L’esplorazione è stata accompagnata da ipocrisie e sarcasmi d’ogni sorta: l’ipocrisia di chi dice che voterebbe tutto, ma non la fiducia (quindi, niente); di chi dice che tutto deve essere trasparente e adotta formule ispirate al più oscuro politicismo, blindando le proprie riunioni e negando a tutti la possibilità anche solo di capire; di chi continua a strepitare, perché col fragore si nasconde il silenzio della proposta politica che si fatica a trovare.
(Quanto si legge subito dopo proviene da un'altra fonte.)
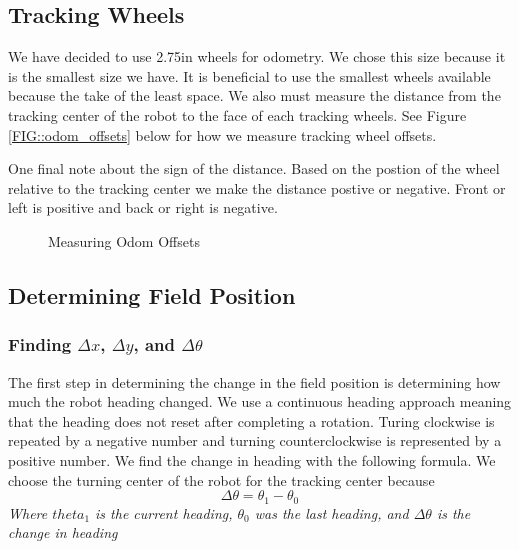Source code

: \documentclass[12pt]{article}
\begin{document}
\subsection{Tracking Wheels}
We have decided to use 2.75in wheels for odometry. We chose this size because it is the smallest size we have. It is beneficial to use the smallest wheels available because the take of the least space. We also must measure the distance from the tracking center of the robot to the face of each tracking wheels. See Figure \ref{FIG::odom_offsets} below for how we measure tracking wheel offsets.

One final note about the sign of the distance. Based on the postion of the wheel relative to the tracking center we make the distance postive or negative. Front or left is positive and back or right is negative.

\def\wheelSize{1.5}
\begin{figure}[h]
 \caption{Measuring Odom Offsets}
 \label{FIG::odom_offsets}
 \centering
 \label{odom_offset_diagram}
\end{figure}


\pagebreak
\subsection{Determining Field Position}
\subsubsection{Finding $\Delta x$, $\Delta y$, and $\Delta\theta$}
The first step in determining the change in the field position is determining how much the robot heading changed. We use a continuous heading approach meaning that the heading does not reset after completing a rotation. Turing clockwise is repeated by a negative number and turning counterclockwise is represented by a positive number. We find the change in heading with the following formula. We choose the turning center of the robot for the tracking center because
$$
    \Delta \theta = \theta_1-\theta_0
$$
\textit{Where $theta_1$ is the current heading, $\theta_0$ was the last heading, and $\Delta \theta$ is the change in heading}
\end{document}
Da giorni, lo sanno tutti, l’unica cosa che avrebbe un senso politico è un governo Pd-M5S, con Bersani o con una personalità che possa trovare il sostegno del Pd e del M5S. Solo che il M5S sul punto continua a dire e non dire, a dire e a smentire (forse anche senza ‘s’) e soprattutto si nega la cosa più ovvia e necessaria: trovare un nome di cui discutere. Al grande giorno, non al segreto delle stanze romane, come chiedo da tempo (quello che abbiamo chiamato «piano C»). Il non voler fare un nome, come il non voler dare la fiducia, vuol dire non voler trovare alcuna soluzione.

E così via ai sarcasmi, che sono l’unica cosa che rimane alla classe dirigente. E tutti a dire: deciderà Napolitano, come se fosse un successo della politica e di un Parlamento nato sotto il segno del cambiamento e dell’incertezza. E dal governo del cambiamento siamo puntualmente passati al governo dell’incertezza.

Tutti, infine, sperano che salti anche il Pd, essendo saltato quasi tutto il resto. E allora viva il governissimodelpresidenteconilsostegnodituttielaresponsabilitàdinessuno, nonostante il caso Monti-Terzi e la fine ingloriosa che il governo tecnico ha registrato ieri.

Ora, se fossi Bersani, sarei io a sparigliare e a dare un messaggio inconsueto, in queste ultime ore di esplorazione. Riportando il Pd – tutto il Pd, non solo le sue correnti (che non sono mai state così attive) – al centro della scena politica. Se Bersani lo farà, cambierà il destino di tutti noi. In articulo mortis, com’è tipico di questo Paese e com’è successo anche per le presidenze di Camera e Senato, forse qualcosa si può tentare.